ベネズエラでは外貨不足と物資の欠乏でハイパーインフレが止まらず、国際通貨基金(IMF)は年内にもインフレ率が年率100万%にも達すると予測する。マドゥロ政権は世界最大級の埋蔵原油を担保とした仮想通貨とひも付けることで、通貨の信認を得たい考えだ。
ただインフレが沈静化する兆しはない。マドゥロ政権は17日、デノミに合わせて最低賃金を月額1800ボリバルソベラノ(約3300円)に引き上げると突如発表した。現在の520万ボリバルから35倍の水準だ。
資金に余裕がない中小企業に対しては補助金を支給するとしたが、原資がないなかで通貨の乱造を今後も続ける形となる。首都カラカスではマドゥロ氏の発表後、混乱状態の人々が買い占めに走り、物価上昇が加速したという。マドゥロ政権は世界一安いとされるガソリンへの補助金削減や消費増税などの引き締め策に着手していたが、自ら台無しにした。
ロイター通信によると、南の国境を越えてブラジルへ逃亡するベネズエラ国民が急増している。
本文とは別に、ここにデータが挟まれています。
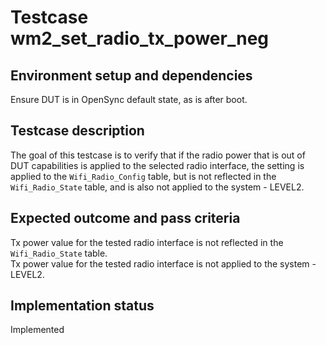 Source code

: # Testcase wm2_set_radio_tx_power_neg

## Environment setup and dependencies

Ensure DUT is in OpenSync default state, as is after boot.

## Testcase description

The goal of this testcase is to verify that if the radio power that is out of
DUT capabilities is applied to the selected radio interface, the setting is
applied to the `Wifi_Radio_Config` table, but is not reflected in the
`Wifi_Radio_State` table, and is also not applied to the system - LEVEL2.

## Expected outcome and pass criteria

Tx power value for the tested radio interface is not reflected in the
`Wifi_Radio_State` table.\
Tx power value for the tested radio interface is not applied to the system -
LEVEL2.

## Implementation status

Implemented
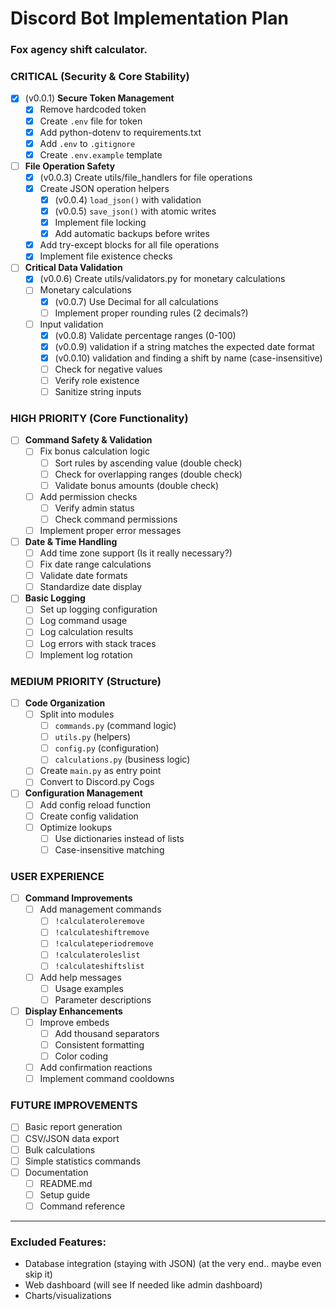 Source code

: # Discord Bot Implementation Plan

### Fox agency shift calculator.

### CRITICAL (Security & Core Stability)
- [x] (v0.0.1) **Secure Token Management**
    - [x] Remove hardcoded token
    - [x] Create `.env` file for token
    - [x] Add python-dotenv to requirements.txt
    - [x] Add `.env` to `.gitignore`
    - [x] Create `.env.example` template

- [ ] **File Operation Safety**
    - [x] (v0.0.3) Create utils/file_handlers for file operations
    - [x] Create JSON operation helpers
        - [x] (v0.0.4) `load_json()` with validation
        - [x] (v0.0.5) `save_json()` with atomic writes
        - [x] Implement file locking
        - [x] Add automatic backups before writes
    - [x] Add try-except blocks for all file operations
    - [x] Implement file existence checks

- [ ] **Critical Data Validation**
    - [x] (v0.0.6) Create utils/validators.py for monetary calculations
    - [ ] Monetary calculations
        - [x] (v0.0.7) Use Decimal for all calculations
        - [ ] Implement proper rounding rules (2 decimals?)
    - [ ] Input validation
        - [x] (v0.0.8) Validate percentage ranges (0-100)
        - [x] (v0.0.9) validation if a string matches the expected date format
        - [x] (v0.0.10) validation and finding a shift by name (case-insensitive)
        - [ ] Check for negative values
        - [ ] Verify role existence
        - [ ] Sanitize string inputs

### HIGH PRIORITY (Core Functionality)
- [ ] **Command Safety & Validation**
    - [ ] Fix bonus calculation logic
        - [ ] Sort rules by ascending value (double check)
        - [ ] Check for overlapping ranges (double check)
        - [ ] Validate bonus amounts (double check)
    - [ ] Add permission checks
        - [ ] Verify admin status
        - [ ] Check command permissions
    - [ ] Implement proper error messages

- [ ] **Date & Time Handling**
    - [ ] Add time zone support (Is it really necessary?)
    - [ ] Fix date range calculations
    - [ ] Validate date formats
    - [ ] Standardize date display

- [ ] **Basic Logging**
    - [ ] Set up logging configuration
    - [ ] Log command usage
    - [ ] Log calculation results
    - [ ] Log errors with stack traces
    - [ ] Implement log rotation

### MEDIUM PRIORITY (Structure)
- [ ] **Code Organization**
    - [ ] Split into modules
        - [ ] `commands.py` (command logic)
        - [ ] `utils.py` (helpers)
        - [ ] `config.py` (configuration)
        - [ ] `calculations.py` (business logic)
    - [ ] Create `main.py` as entry point
    - [ ] Convert to Discord.py Cogs

- [ ] **Configuration Management**
    - [ ] Add config reload function
    - [ ] Create config validation
    - [ ] Optimize lookups
        - [ ] Use dictionaries instead of lists
        - [ ] Case-insensitive matching

### USER EXPERIENCE
- [ ] **Command Improvements**
    - [ ] Add management commands
        - [ ] `!calculateroleremove`
        - [ ] `!calculateshiftremove`
        - [ ] `!calculateperiodremove`
        - [ ] `!calculateroleslist`
        - [ ] `!calculateshiftslist`
    - [ ] Add help messages
        - [ ] Usage examples
        - [ ] Parameter descriptions

- [ ] **Display Enhancements**
    - [ ] Improve embeds
        - [ ] Add thousand separators
        - [ ] Consistent formatting
        - [ ] Color coding
    - [ ] Add confirmation reactions
    - [ ] Implement command cooldowns

### FUTURE IMPROVEMENTS
- [ ] Basic report generation
- [ ] CSV/JSON data export
- [ ] Bulk calculations
- [ ] Simple statistics commands
- [ ] Documentation
    - [ ] README.md
    - [ ] Setup guide
    - [ ] Command reference

---

### Excluded Features:
- Database integration (staying with JSON) (at the very end.. maybe even skip it)
- Web dashboard (will see If needed like admin dashboard)
- Charts/visualizations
ブラジル軍が国境の警備強化に乗り出し、18日までに女性や子どもを含む約1200人がベネズエラに戻ったという。
国民の窮状はさらに進みそうだが、独裁体制は揺らいでいない。マドゥロ氏は4日に起きたドローン(小型無人機)による自身の暗殺未遂に関与した疑いがあるとし、不逮捕特権を剥奪して野党議員らの身柄を拘束した。
逮捕者には軍関係者も含まれるが、政権と軍幹部は密接につながっており、クーデターに結びつく可能性は低そうだ。野党勢力は21日にゼネストを呼びかけるが、政府が監視を強めるなか、国民が応じるかは不透明だ。